**** The records
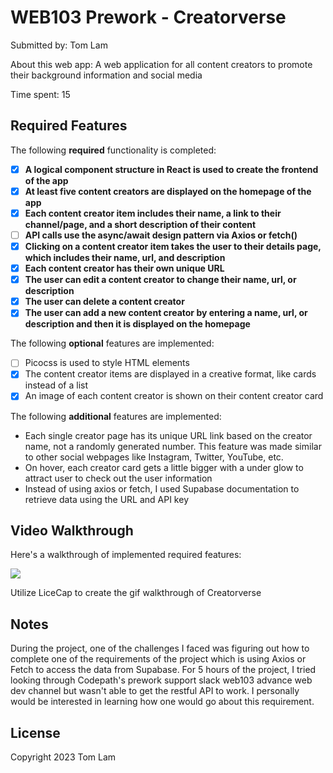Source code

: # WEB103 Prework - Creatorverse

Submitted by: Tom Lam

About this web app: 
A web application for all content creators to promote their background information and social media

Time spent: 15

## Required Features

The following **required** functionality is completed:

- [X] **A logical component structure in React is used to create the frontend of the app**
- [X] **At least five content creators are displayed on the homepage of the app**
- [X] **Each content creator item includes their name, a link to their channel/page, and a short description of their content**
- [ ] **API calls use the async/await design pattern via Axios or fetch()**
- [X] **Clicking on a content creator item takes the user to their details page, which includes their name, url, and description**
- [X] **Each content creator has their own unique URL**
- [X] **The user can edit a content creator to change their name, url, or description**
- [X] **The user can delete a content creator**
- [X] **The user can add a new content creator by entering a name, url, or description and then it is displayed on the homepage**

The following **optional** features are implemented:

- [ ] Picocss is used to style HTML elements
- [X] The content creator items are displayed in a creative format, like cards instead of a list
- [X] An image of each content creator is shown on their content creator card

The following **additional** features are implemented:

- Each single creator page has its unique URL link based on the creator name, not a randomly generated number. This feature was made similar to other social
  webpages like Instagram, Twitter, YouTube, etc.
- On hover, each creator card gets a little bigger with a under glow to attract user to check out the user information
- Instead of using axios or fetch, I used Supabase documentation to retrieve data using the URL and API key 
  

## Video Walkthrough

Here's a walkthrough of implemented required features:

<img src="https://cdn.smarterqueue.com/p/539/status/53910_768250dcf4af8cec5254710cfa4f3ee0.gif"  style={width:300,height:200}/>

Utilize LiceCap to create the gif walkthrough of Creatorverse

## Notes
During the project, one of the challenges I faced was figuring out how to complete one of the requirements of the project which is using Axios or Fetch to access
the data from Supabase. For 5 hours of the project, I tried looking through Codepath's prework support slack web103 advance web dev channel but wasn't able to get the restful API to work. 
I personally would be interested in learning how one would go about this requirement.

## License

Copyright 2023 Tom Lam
********
**** The records
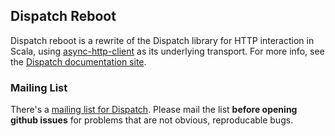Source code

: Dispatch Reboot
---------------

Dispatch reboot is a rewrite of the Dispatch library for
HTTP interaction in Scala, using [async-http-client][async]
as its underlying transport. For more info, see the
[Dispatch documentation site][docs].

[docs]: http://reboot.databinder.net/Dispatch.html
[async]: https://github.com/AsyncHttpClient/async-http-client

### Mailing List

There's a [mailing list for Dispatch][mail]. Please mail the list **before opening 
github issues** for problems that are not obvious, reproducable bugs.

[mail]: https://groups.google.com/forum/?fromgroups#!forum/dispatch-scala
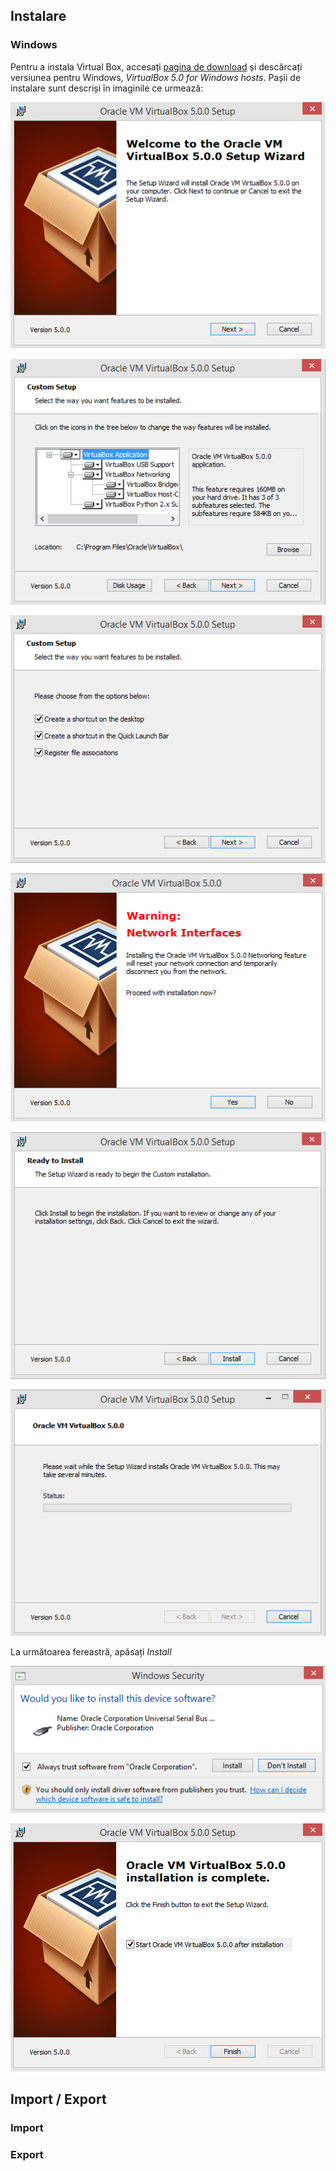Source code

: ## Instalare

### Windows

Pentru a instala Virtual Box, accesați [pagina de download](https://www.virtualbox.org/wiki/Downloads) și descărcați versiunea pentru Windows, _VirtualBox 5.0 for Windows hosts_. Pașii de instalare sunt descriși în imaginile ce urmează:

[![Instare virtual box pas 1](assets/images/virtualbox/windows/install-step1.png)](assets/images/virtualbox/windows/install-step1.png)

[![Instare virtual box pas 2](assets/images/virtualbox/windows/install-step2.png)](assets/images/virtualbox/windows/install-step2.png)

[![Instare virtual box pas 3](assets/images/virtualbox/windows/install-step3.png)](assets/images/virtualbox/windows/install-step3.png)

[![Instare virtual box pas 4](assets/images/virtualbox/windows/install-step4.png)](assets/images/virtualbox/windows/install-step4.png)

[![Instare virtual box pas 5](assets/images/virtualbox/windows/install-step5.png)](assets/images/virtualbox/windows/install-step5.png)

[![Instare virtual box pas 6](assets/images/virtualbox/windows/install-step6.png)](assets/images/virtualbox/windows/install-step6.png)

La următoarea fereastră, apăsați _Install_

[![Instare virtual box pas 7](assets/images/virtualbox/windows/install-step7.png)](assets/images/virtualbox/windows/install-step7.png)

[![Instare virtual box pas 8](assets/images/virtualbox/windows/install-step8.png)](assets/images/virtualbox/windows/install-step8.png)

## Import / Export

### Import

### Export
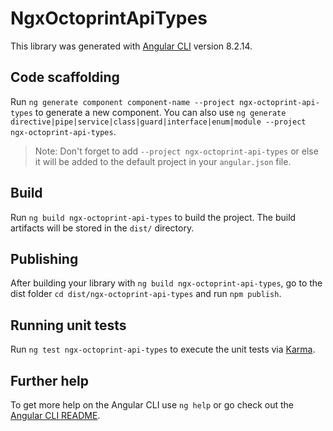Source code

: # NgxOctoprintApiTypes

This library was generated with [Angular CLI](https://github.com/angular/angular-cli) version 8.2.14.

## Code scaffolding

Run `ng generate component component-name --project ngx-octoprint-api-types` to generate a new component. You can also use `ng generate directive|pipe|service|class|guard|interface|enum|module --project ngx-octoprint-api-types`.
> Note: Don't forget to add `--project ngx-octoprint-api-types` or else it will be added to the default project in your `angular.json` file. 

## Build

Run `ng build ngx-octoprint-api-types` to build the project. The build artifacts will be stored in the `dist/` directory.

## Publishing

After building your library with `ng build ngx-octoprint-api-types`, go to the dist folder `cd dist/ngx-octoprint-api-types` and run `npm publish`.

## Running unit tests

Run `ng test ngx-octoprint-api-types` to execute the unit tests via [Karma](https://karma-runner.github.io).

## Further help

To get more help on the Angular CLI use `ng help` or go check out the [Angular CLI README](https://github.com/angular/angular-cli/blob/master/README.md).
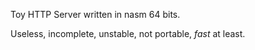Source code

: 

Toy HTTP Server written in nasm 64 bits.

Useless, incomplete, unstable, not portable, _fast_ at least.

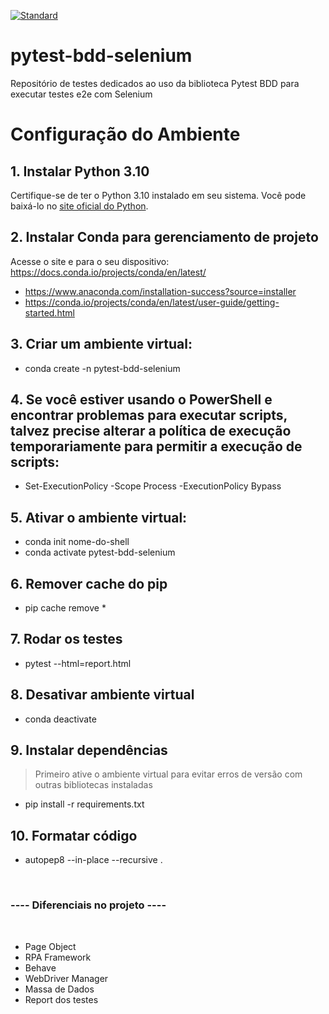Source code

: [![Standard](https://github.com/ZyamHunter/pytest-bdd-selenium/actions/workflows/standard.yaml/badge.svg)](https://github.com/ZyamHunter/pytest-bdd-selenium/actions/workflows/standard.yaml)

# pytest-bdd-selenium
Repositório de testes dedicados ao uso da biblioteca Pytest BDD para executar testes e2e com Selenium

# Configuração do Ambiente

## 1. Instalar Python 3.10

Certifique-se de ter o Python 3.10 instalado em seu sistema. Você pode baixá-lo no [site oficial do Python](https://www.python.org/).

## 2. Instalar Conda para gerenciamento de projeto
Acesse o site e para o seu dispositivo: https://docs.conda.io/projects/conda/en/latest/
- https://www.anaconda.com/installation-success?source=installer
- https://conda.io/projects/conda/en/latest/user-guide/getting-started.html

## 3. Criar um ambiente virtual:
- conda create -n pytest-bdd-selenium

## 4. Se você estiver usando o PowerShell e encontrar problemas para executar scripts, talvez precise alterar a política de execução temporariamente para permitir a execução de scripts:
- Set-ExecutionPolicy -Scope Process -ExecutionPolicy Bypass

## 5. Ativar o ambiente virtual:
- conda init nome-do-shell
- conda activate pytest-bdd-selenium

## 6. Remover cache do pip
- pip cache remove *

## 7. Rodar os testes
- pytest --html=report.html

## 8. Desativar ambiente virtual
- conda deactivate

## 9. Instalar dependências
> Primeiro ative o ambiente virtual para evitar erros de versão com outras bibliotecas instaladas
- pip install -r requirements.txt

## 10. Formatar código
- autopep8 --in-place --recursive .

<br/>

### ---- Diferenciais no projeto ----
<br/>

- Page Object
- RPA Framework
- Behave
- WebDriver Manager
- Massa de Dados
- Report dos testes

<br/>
********
**** The records
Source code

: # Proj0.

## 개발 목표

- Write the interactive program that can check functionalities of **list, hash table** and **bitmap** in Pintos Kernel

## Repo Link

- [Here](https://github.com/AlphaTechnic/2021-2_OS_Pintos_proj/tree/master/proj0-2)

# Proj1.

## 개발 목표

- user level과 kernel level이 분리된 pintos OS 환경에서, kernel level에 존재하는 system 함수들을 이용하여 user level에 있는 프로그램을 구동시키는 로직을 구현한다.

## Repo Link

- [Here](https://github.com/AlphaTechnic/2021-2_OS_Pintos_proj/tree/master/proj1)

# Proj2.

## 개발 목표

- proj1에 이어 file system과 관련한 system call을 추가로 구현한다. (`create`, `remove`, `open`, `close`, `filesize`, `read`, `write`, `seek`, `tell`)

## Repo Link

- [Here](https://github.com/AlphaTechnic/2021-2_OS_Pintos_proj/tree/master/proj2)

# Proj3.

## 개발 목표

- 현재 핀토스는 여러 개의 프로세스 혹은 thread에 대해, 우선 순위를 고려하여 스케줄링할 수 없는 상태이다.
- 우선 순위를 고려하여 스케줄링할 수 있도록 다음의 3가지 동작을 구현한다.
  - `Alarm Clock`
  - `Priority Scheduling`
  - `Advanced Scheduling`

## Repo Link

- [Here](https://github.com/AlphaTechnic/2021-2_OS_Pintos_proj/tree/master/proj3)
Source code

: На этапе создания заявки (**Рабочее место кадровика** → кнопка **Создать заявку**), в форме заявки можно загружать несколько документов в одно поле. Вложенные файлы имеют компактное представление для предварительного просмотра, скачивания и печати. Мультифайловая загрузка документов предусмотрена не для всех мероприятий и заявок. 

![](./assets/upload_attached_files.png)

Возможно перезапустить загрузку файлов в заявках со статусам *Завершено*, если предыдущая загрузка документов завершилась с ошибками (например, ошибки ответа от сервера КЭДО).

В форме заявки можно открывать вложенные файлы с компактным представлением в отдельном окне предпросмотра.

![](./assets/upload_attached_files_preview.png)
********
Exercise details ▸
Of all the entries above, repeat only the lines from the line that has "- [X] **Each content creator has" to the line that has "The following **optional**", both lines included, exactly.

Reply to the exercise ▸
- [X] **Each content creator has their own unique URL**
- [X] **The user can edit a content creator to change their name, url, or description**
- [X] **The user can delete a content creator**
- [X] **The user can add a new content creator by entering a name, url, or description and then it is displayed on the homepage**

The following **optional** features are implemented:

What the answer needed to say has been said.